Required work | For every record below, repeat the text exactly and pass over any image.

▬▬▬▬▬▬

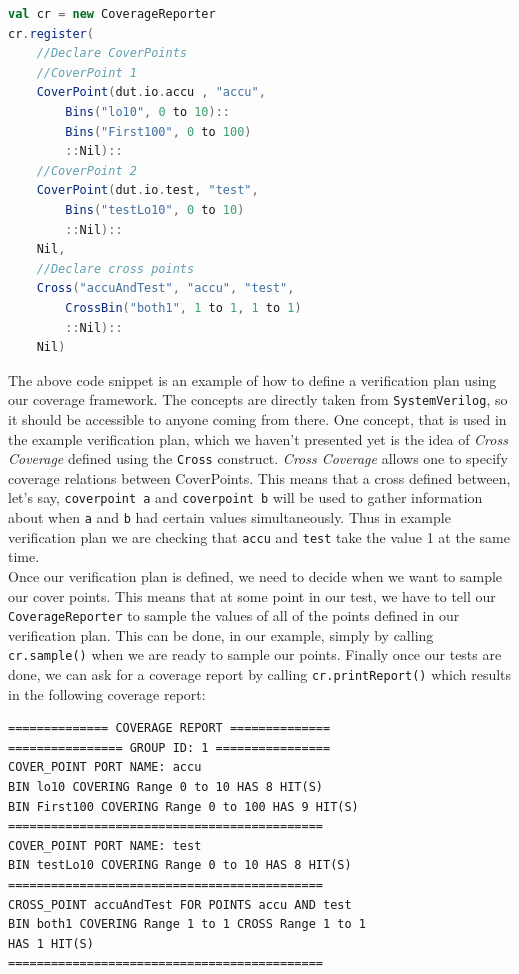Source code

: \documentclass[conference]{IEEEtran}
\begin{document}
\begin{lstlisting}[language=scala]
val cr = new CoverageReporter
cr.register(
    //Declare CoverPoints
    //CoverPoint 1
    CoverPoint(dut.io.accu , "accu",
        Bins("lo10", 0 to 10)::
        Bins("First100", 0 to 100)
        ::Nil)::
    //CoverPoint 2
    CoverPoint(dut.io.test, "test", 
        Bins("testLo10", 0 to 10)
        ::Nil)::
    Nil,
    //Declare cross points
    Cross("accuAndTest", "accu", "test",
        CrossBin("both1", 1 to 1, 1 to 1)
        ::Nil)::
    Nil)
\end{lstlisting}
The above code snippet is an example of how to define a verification plan using our coverage framework. The concepts are directly taken from \texttt{SystemVerilog}, so it should be accessible to anyone coming from there. One concept, that is used in the example verification plan, which we haven't presented yet is the idea of \textit{Cross Coverage} defined using the \texttt{Cross} construct. \textit{Cross Coverage} allows one to specify coverage relations between CoverPoints. This means that a cross defined between, let's say, \texttt{coverpoint a} and \texttt{coverpoint b} will be used to gather information about when \texttt{a} and \texttt{b} had certain values simultaneously. Thus in example verification plan we are checking that \texttt{accu} and \texttt{test} take the value 1 at the same time.\\
Once our verification plan is defined, we need to decide when we want to sample our cover points. This means that at some point in our test, we have to tell our \texttt{CoverageReporter} to sample the values of all of the points defined in our verification plan. This can be done, in our example, simply by calling \texttt{cr.sample()} when we are ready to sample our points. Finally once our tests are done, we can ask for a coverage report by calling \texttt{cr.printReport()} which results in the following coverage report: 
\begin{verbatim}
============== COVERAGE REPORT ==============
================ GROUP ID: 1 ================
COVER_POINT PORT NAME: accu
BIN lo10 COVERING Range 0 to 10 HAS 8 HIT(S)
BIN First100 COVERING Range 0 to 100 HAS 9 HIT(S)
============================================
COVER_POINT PORT NAME: test
BIN testLo10 COVERING Range 0 to 10 HAS 8 HIT(S)
============================================
CROSS_POINT accuAndTest FOR POINTS accu AND test
BIN both1 COVERING Range 1 to 1 CROSS Range 1 to 1 
HAS 1 HIT(S)
============================================
\end{verbatim}
\end{document}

▬▬▬▬▬▬

Solution below |
Source code

: \documentclass[conference]{IEEEtran}
\begin{document}
\begin{lstlisting}[language=scala]
val cr = new CoverageReporter
cr.register(
    //Declare CoverPoints
    //CoverPoint 1
    CoverPoint(dut.io.accu , "accu",
        Bins("lo10", 0 to 10)::
        Bins("First100", 0 to 100)
        ::Nil)::
    //CoverPoint 2
    CoverPoint(dut.io.test, "test", 
        Bins("testLo10", 0 to 10)
        ::Nil)::
    Nil,
    //Declare cross points
    Cross("accuAndTest", "accu", "test",
        CrossBin("both1", 1 to 1, 1 to 1)
        ::Nil)::
    Nil)
\end{lstlisting}
The above code snippet is an example of how to define a verification plan using our coverage framework. The concepts are directly taken from \texttt{SystemVerilog}, so it should be accessible to anyone coming from there. One concept, that is used in the example verification plan, which we haven't presented yet is the idea of \textit{Cross Coverage} defined using the \texttt{Cross} construct. \textit{Cross Coverage} allows one to specify coverage relations between CoverPoints. This means that a cross defined between, let's say, \texttt{coverpoint a} and \texttt{coverpoint b} will be used to gather information about when \texttt{a} and \texttt{b} had certain values simultaneously. Thus in example verification plan we are checking that \texttt{accu} and \texttt{test} take the value 1 at the same time.\\
Once our verification plan is defined, we need to decide when we want to sample our cover points. This means that at some point in our test, we have to tell our \texttt{CoverageReporter} to sample the values of all of the points defined in our verification plan. This can be done, in our example, simply by calling \texttt{cr.sample()} when we are ready to sample our points. Finally once our tests are done, we can ask for a coverage report by calling \texttt{cr.printReport()} which results in the following coverage report: 
\begin{verbatim}
============== COVERAGE REPORT ==============
================ GROUP ID: 1 ================
COVER_POINT PORT NAME: accu
BIN lo10 COVERING Range 0 to 10 HAS 8 HIT(S)
BIN First100 COVERING Range 0 to 100 HAS 9 HIT(S)
============================================
COVER_POINT PORT NAME: test
BIN testLo10 COVERING Range 0 to 10 HAS 8 HIT(S)
============================================
CROSS_POINT accuAndTest FOR POINTS accu AND test
BIN both1 COVERING Range 1 to 1 CROSS Range 1 to 1 
HAS 1 HIT(S)
============================================
\end{verbatim}
\end{document}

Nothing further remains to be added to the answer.